**Task statement**
From top to bottom, retype the data exactly, passing over any picture.

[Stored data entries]

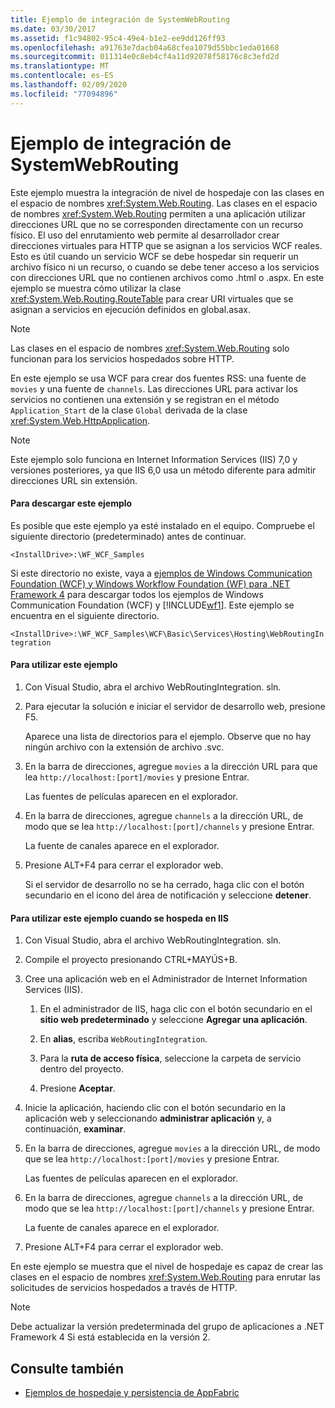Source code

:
 ```yaml
---
title: Ejemplo de integración de SystemWebRouting
ms.date: 03/30/2017
ms.assetid: f1c94802-95c4-49e4-b1e2-ee9dd126ff93
ms.openlocfilehash: a91763e7dacb04a68cfea1079d55bbc1eda01668
ms.sourcegitcommit: 011314e0c8eb4cf4a11d92078f58176c8c3efd2d
ms.translationtype: MT
ms.contentlocale: es-ES
ms.lasthandoff: 02/09/2020
ms.locfileid: "77094896"
---
```

# <a name="systemwebrouting-integration-sample"></a>Ejemplo de integración de SystemWebRouting
Este ejemplo muestra la integración de nivel de hospedaje con las clases en el espacio de nombres <xref:System.Web.Routing>. Las clases en el espacio de nombres <xref:System.Web.Routing> permiten a una aplicación utilizar direcciones URL que no se corresponden directamente con un recurso físico. El uso del enrutamiento web permite al desarrollador crear direcciones virtuales para HTTP que se asignan a los servicios WCF reales. Esto es útil cuando un servicio WCF se debe hospedar sin requerir un archivo físico ni un recurso, o cuando se debe tener acceso a los servicios con direcciones URL que no contienen archivos como .html o .aspx. En este ejemplo se muestra cómo utilizar la clase <xref:System.Web.Routing.RouteTable> para crear URI virtuales que se asignan a servicios en ejecución definidos en global.asax. 

> [!NOTE]
> Las clases en el espacio de nombres <xref:System.Web.Routing> solo funcionan para los servicios hospedados sobre HTTP.  
  
En este ejemplo se usa WCF para crear dos fuentes RSS: una fuente de `movies` y una fuente de `channels`. Las direcciones URL para activar los servicios no contienen una extensión y se registran en el método `Application_Start` de la clase `Global` derivada de la clase <xref:System.Web.HttpApplication>.  
  
> [!NOTE]
> Este ejemplo solo funciona en Internet Information Services (IIS) 7,0 y versiones posteriores, ya que IIS 6,0 usa un método diferente para admitir direcciones URL sin extensión.  

#### <a name="to-download-this-sample"></a>Para descargar este ejemplo
  
Es posible que este ejemplo ya esté instalado en el equipo. Compruebe el siguiente directorio (predeterminado) antes de continuar.  
   
`<InstallDrive>:\WF_WCF_Samples`  
   
 Si este directorio no existe, vaya a [ejemplos de Windows Communication Foundation (WCF) y Windows Workflow Foundation (WF) para .NET Framework 4](https://www.microsoft.com/download/details.aspx?id=21459) para descargar todos los ejemplos de Windows Communication Foundation (WCF) y [!INCLUDE[wf1](../../../../includes/wf1-md.md)]. Este ejemplo se encuentra en el siguiente directorio.  
   
`<InstallDrive>:\WF_WCF_Samples\WCF\Basic\Services\Hosting\WebRoutingIntegration`  
  
#### <a name="to-use-this-sample"></a>Para utilizar este ejemplo  
  
1. Con Visual Studio, abra el archivo WebRoutingIntegration. sln.  
  
2. Para ejecutar la solución e iniciar el servidor de desarrollo web, presione F5.  
  
     Aparece una lista de directorios para el ejemplo. Observe que no hay ningún archivo con la extensión de archivo .svc.  
  
3. En la barra de direcciones, agregue `movies` a la dirección URL para que lea `http://localhost:[port]/movies` y presione Entrar.  
  
     Las fuentes de películas aparecen en el explorador.  
  
4. En la barra de direcciones, agregue `channels` a la dirección URL, de modo que se lea `http://localhost:[port]/channels` y presione Entrar.  
  
     La fuente de canales aparece en el explorador.  
  
5. Presione ALT+F4 para cerrar el explorador web.  
  
     Si el servidor de desarrollo no se ha cerrado, haga clic con el botón secundario en el icono del área de notificación y seleccione **detener**.  
  
#### <a name="to-use-this-sample-when-hosted-in-iis"></a>Para utilizar este ejemplo cuando se hospeda en IIS  
  
1. Con Visual Studio, abra el archivo WebRoutingIntegration. sln.  
  
2. Compile el proyecto presionando CTRL+MAYÚS+B.  
  
3. Cree una aplicación web en el Administrador de Internet Information Services (IIS).  
  
    1. En el administrador de IIS, haga clic con el botón secundario en el **sitio web predeterminado** y seleccione **Agregar una aplicación**.  
  
    2. En **alias**, escriba `WebRoutingIntegration`.  
  
    3. Para la **ruta de acceso física**, seleccione la carpeta de servicio dentro del proyecto.  
  
    4. Presione **Aceptar**.  
  
4. Inicie la aplicación, haciendo clic con el botón secundario en la aplicación web y seleccionando **administrar aplicación** y, a continuación, **examinar**.  
  
5. En la barra de direcciones, agregue `movies` a la dirección URL, de modo que se lea `http://localhost:[port]/movies` y presione Entrar.  
  
     Las fuentes de películas aparecen en el explorador.  
  
6. En la barra de direcciones, agregue `channels` a la dirección URL, de modo que se lea `http://localhost:[port]/channels` y presione Entrar.  
  
     La fuente de canales aparece en el explorador.  
  
7. Presione ALT+F4 para cerrar el explorador web.  
  
 En este ejemplo se muestra que el nivel de hospedaje es capaz de crear las clases en el espacio de nombres <xref:System.Web.Routing> para enrutar las solicitudes de servicios hospedados a través de HTTP.  
  
> [!NOTE]
> Debe actualizar la versión predeterminada del grupo de aplicaciones a .NET Framework 4 Si está establecida en la versión 2.  
  
## <a name="see-also"></a>Consulte también

- [Ejemplos de hospedaje y persistencia de AppFabric](https://docs.microsoft.com/previous-versions/appfabric/ff383418(v=azure.10))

**Your response**
Source code

:
 ```yaml
---
title: Ejemplo de integración de SystemWebRouting
ms.date: 03/30/2017
ms.assetid: f1c94802-95c4-49e4-b1e2-ee9dd126ff93
ms.openlocfilehash: a91763e7dacb04a68cfea1079d55bbc1eda01668
ms.sourcegitcommit: 011314e0c8eb4cf4a11d92078f58176c8c3efd2d
ms.translationtype: MT
ms.contentlocale: es-ES
ms.lasthandoff: 02/09/2020
ms.locfileid: "77094896"
---
```

# <a name="systemwebrouting-integration-sample"></a>Ejemplo de integración de SystemWebRouting
Este ejemplo muestra la integración de nivel de hospedaje con las clases en el espacio de nombres <xref:System.Web.Routing>. Las clases en el espacio de nombres <xref:System.Web.Routing> permiten a una aplicación utilizar direcciones URL que no se corresponden directamente con un recurso físico. El uso del enrutamiento web permite al desarrollador crear direcciones virtuales para HTTP que se asignan a los servicios WCF reales. Esto es útil cuando un servicio WCF se debe hospedar sin requerir un archivo físico ni un recurso, o cuando se debe tener acceso a los servicios con direcciones URL que no contienen archivos como .html o .aspx. En este ejemplo se muestra cómo utilizar la clase <xref:System.Web.Routing.RouteTable> para crear URI virtuales que se asignan a servicios en ejecución definidos en global.asax. 

> [!NOTE]
> Las clases en el espacio de nombres <xref:System.Web.Routing> solo funcionan para los servicios hospedados sobre HTTP.  
  
En este ejemplo se usa WCF para crear dos fuentes RSS: una fuente de `movies` y una fuente de `channels`. Las direcciones URL para activar los servicios no contienen una extensión y se registran en el método `Application_Start` de la clase `Global` derivada de la clase <xref:System.Web.HttpApplication>.  
  
> [!NOTE]
> Este ejemplo solo funciona en Internet Information Services (IIS) 7,0 y versiones posteriores, ya que IIS 6,0 usa un método diferente para admitir direcciones URL sin extensión.  

#### <a name="to-download-this-sample"></a>Para descargar este ejemplo
  
Es posible que este ejemplo ya esté instalado en el equipo. Compruebe el siguiente directorio (predeterminado) antes de continuar.  
   
`<InstallDrive>:\WF_WCF_Samples`  
   
 Si este directorio no existe, vaya a [ejemplos de Windows Communication Foundation (WCF) y Windows Workflow Foundation (WF) para .NET Framework 4](https://www.microsoft.com/download/details.aspx?id=21459) para descargar todos los ejemplos de Windows Communication Foundation (WCF) y [!INCLUDE[wf1](../../../../includes/wf1-md.md)]. Este ejemplo se encuentra en el siguiente directorio.  
   
`<InstallDrive>:\WF_WCF_Samples\WCF\Basic\Services\Hosting\WebRoutingIntegration`  
  
#### <a name="to-use-this-sample"></a>Para utilizar este ejemplo  
  
1. Con Visual Studio, abra el archivo WebRoutingIntegration. sln.  
  
2. Para ejecutar la solución e iniciar el servidor de desarrollo web, presione F5.  
  
     Aparece una lista de directorios para el ejemplo. Observe que no hay ningún archivo con la extensión de archivo .svc.  
  
3. En la barra de direcciones, agregue `movies` a la dirección URL para que lea `http://localhost:[port]/movies` y presione Entrar.  
  
     Las fuentes de películas aparecen en el explorador.  
  
4. En la barra de direcciones, agregue `channels` a la dirección URL, de modo que se lea `http://localhost:[port]/channels` y presione Entrar.  
  
     La fuente de canales aparece en el explorador.  
  
5. Presione ALT+F4 para cerrar el explorador web.  
  
     Si el servidor de desarrollo no se ha cerrado, haga clic con el botón secundario en el icono del área de notificación y seleccione **detener**.  
  
#### <a name="to-use-this-sample-when-hosted-in-iis"></a>Para utilizar este ejemplo cuando se hospeda en IIS  
  
1. Con Visual Studio, abra el archivo WebRoutingIntegration. sln.  
  
2. Compile el proyecto presionando CTRL+MAYÚS+B.  
  
3. Cree una aplicación web en el Administrador de Internet Information Services (IIS).  
  
    1. En el administrador de IIS, haga clic con el botón secundario en el **sitio web predeterminado** y seleccione **Agregar una aplicación**.  
  
    2. En **alias**, escriba `WebRoutingIntegration`.  
  
    3. Para la **ruta de acceso física**, seleccione la carpeta de servicio dentro del proyecto.  
  
    4. Presione **Aceptar**.  
  
4. Inicie la aplicación, haciendo clic con el botón secundario en la aplicación web y seleccionando **administrar aplicación** y, a continuación, **examinar**.  
  
5. En la barra de direcciones, agregue `movies` a la dirección URL, de modo que se lea `http://localhost:[port]/movies` y presione Entrar.  
  
     Las fuentes de películas aparecen en el explorador.  
  
6. En la barra de direcciones, agregue `channels` a la dirección URL, de modo que se lea `http://localhost:[port]/channels` y presione Entrar.  
  
     La fuente de canales aparece en el explorador.  
  
7. Presione ALT+F4 para cerrar el explorador web.  
  
 En este ejemplo se muestra que el nivel de hospedaje es capaz de crear las clases en el espacio de nombres <xref:System.Web.Routing> para enrutar las solicitudes de servicios hospedados a través de HTTP.  
  
> [!NOTE]
> Debe actualizar la versión predeterminada del grupo de aplicaciones a .NET Framework 4 Si está establecida en la versión 2.  
  
## <a name="see-also"></a>Consulte también

- [Ejemplos de hospedaje y persistencia de AppFabric](https://docs.microsoft.com/previous-versions/appfabric/ff383418(v=azure.10))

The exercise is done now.